An electric generator consists of a conducting coil moving within a magnetic field. The Earth itself emits a magnetic field. In 1996, NASA had an orbiting spacecraft extend a 20 km conducting wire. The orbit of the spacecraft moved the wire through the Earth's magnetic field, creating a significant current. http://www-istp.gsfc.nasa.gov/Education/wtether.html The problem is that this energy robs kinetic energy from the spacecraft. The more electricity you generate, the more you slow down the spacecraft. For a small body, this isn't viable for power generation, since you would need to continuously accelerate the ship to make up for the drag.

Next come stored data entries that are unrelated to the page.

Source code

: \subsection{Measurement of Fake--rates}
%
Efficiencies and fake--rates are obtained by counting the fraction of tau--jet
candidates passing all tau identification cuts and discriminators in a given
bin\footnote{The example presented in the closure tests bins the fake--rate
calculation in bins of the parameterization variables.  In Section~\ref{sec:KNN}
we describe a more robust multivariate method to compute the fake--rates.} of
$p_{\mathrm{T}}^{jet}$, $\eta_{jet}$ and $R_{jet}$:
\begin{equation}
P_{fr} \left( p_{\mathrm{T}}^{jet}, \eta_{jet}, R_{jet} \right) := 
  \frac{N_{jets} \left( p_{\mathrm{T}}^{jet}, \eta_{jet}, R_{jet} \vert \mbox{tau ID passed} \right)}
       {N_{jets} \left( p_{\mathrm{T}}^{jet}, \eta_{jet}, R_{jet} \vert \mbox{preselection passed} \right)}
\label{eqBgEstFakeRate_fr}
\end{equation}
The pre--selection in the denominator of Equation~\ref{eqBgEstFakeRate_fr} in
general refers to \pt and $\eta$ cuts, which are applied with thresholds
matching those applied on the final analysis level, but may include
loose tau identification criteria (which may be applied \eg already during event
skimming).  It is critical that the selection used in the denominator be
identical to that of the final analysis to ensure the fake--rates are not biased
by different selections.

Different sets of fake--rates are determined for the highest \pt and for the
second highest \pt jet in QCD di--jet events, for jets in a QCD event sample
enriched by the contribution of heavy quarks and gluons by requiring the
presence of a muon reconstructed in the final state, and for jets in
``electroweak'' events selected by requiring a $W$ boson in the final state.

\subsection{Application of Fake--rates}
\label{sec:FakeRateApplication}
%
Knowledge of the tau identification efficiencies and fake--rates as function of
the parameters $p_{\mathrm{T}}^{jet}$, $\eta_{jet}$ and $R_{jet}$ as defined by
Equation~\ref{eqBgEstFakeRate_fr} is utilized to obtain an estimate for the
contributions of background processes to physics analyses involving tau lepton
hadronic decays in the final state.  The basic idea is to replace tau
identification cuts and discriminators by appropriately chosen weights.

Instead, let's steal kinetic energy from the moon. The tether moves around the earth with the moon, moving through the earth's magnetic field. The tether produces electricity, which we use.

Wouldn't this slow the moon and bring it crashing down on our heads? Well, yeah, but the moon has quite a bit of kinetic energy. A rough calculation gives about 3.6*10^28 joules, or enough to supply the entire world's power supply for the next 65 million years. That would then be a problem for our descendants.

To resolve losses, consider that the strongest power generation will be close to the earth, where the magnetic field is strongest. The connection to the moon is present to make sure that the near end of the cable keeps moving. Perhaps that part of the cable could be made of superconducting material, to further minimize losses.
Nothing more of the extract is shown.